◆ **What you are asked to do**
Search term "stable": copy each line of the data containing it.

Dataset excerpts
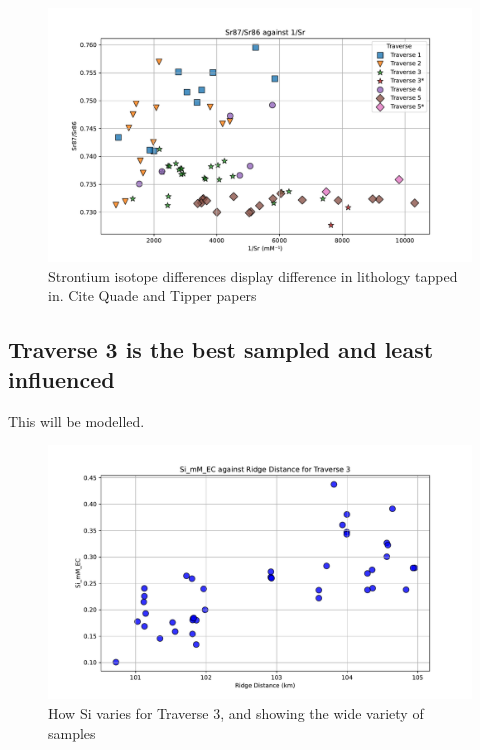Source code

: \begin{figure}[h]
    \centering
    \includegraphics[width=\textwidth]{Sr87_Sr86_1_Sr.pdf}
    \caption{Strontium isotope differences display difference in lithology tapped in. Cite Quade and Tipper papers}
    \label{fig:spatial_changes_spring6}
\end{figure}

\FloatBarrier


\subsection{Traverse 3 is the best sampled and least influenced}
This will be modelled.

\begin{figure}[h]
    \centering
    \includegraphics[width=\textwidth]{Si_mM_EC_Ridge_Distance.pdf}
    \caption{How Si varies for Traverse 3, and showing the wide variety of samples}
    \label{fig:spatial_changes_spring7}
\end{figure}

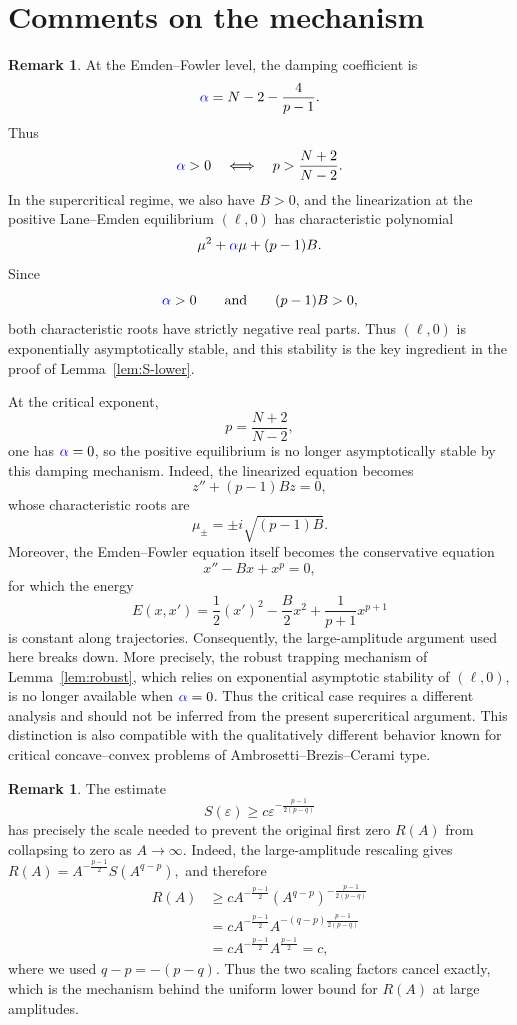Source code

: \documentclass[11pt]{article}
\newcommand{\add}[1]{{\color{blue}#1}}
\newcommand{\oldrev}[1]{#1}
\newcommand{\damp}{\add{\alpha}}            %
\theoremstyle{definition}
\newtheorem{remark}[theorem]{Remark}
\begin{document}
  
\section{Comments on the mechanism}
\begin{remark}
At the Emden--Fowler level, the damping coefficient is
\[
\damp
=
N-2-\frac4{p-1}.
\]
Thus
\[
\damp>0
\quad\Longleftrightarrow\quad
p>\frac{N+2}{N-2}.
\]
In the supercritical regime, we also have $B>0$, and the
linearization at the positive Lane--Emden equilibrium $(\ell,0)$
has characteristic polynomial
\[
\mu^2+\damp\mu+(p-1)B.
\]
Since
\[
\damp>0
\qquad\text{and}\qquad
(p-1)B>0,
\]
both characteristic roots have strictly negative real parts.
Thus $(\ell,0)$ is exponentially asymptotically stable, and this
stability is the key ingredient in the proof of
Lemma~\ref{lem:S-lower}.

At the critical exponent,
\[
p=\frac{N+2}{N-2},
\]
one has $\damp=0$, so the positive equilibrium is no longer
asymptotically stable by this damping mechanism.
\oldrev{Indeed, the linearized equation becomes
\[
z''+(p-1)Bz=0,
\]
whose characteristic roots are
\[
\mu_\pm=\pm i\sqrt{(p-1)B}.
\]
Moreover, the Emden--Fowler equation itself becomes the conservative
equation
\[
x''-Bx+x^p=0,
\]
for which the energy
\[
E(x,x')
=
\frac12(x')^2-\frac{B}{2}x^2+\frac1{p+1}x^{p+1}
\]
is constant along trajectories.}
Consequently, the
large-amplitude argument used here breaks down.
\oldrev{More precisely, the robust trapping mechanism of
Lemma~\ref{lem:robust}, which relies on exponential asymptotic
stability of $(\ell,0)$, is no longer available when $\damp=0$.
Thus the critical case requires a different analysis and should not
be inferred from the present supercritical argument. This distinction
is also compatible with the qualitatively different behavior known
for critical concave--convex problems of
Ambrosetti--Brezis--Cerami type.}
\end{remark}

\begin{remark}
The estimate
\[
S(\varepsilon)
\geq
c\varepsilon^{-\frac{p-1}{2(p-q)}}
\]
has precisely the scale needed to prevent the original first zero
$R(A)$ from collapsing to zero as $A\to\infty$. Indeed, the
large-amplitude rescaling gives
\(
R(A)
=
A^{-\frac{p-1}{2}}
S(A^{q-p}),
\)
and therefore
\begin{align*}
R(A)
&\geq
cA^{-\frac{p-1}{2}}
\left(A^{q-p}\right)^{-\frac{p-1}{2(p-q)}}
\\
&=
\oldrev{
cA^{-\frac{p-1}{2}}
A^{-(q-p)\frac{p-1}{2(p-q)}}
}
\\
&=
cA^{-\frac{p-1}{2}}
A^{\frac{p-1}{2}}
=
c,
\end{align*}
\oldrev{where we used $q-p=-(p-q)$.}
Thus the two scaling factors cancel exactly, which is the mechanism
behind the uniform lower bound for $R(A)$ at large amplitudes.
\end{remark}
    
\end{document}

◆ **Finished task**
Thus $(\ell,0)$ is exponentially asymptotically stable, and this
asymptotically stable by this damping mechanism.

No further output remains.